Yes, if a state kept Obama off the ballot because of constitutional eligibility it would definitely allow Obama to take the issue to court, although if only one or two GOP states do it Obama may choose to ignore it (even if he was actually born in Hawaii) so as not to risk the court declaring him ineligible.
As for a major-party presidential candidate not being on the ballot in a state, it has happened more often than you think. Incumbent President Lyndon Johnson was not on the ballot in Alabama in 1964 (Goldwater carried the state, and “unpledged Democrat electors” finished second), and incumbent President Truman was not on the AL ballot in 1948 (Strom Thurmond was the nominee of the AL Democrat Party and carried the state). In 1912, incumbent President Taft was not on the ballot in SD, while former President Theodore Roosevelt, nominee of the Progressive (”Bull Moose”) Party and second-place finisher that year was not on the ballot in OK (the only two presidential candidates on the ballot in all 48 states that year, and thus the first in history to be on 48 state ballots, were Democrat Woodrow Wilson and Socialist Eugene Debs). And in 1892, former President Grover Cleveland gained back the White House despite not being on the ballot in a few states out West in which Populist Party candidate James Weaver was stronger than Cleveland and was the “fusion candidate” against Republican President Benjamin Harrison. Off the top of my head I can’t think of any other post-1860 major-party nominee to be denied ballot access, but maybe there were one or two others as well.

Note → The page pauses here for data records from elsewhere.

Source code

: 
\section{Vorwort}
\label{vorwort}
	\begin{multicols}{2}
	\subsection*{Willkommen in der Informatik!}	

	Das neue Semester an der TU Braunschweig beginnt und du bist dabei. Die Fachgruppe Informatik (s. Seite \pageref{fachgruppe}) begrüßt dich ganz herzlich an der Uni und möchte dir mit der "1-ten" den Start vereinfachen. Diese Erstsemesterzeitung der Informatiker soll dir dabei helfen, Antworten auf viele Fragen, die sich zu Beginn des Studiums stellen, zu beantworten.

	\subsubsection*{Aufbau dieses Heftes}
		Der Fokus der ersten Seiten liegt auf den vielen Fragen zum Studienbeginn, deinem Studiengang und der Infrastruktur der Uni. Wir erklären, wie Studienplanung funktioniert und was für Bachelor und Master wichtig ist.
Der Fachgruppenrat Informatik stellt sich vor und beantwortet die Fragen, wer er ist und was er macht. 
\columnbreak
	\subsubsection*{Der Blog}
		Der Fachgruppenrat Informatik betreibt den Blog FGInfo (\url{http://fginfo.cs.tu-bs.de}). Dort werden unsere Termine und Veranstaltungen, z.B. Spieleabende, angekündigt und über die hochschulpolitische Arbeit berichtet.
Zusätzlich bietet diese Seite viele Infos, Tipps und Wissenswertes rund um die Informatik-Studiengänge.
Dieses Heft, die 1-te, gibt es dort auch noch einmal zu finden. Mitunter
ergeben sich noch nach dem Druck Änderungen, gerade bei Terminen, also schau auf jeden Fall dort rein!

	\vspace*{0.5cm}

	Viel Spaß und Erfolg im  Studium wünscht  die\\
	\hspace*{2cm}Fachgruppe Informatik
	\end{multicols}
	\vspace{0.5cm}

Argh, LBJ in AL in ‘64. I don’t know why I momentarily forgot that... Electors there refused to vote for JFK in ‘60, too, casting them for Harry Byrd and Thurmond (as did MS).
Not being on the ballot in 10 GOP leaning states won’t hurt that much. Where it could possibly hurt the most would be during the primary. If a strong Dem challenger is on the ballot in ten states that O isn’t it could swing the nomination.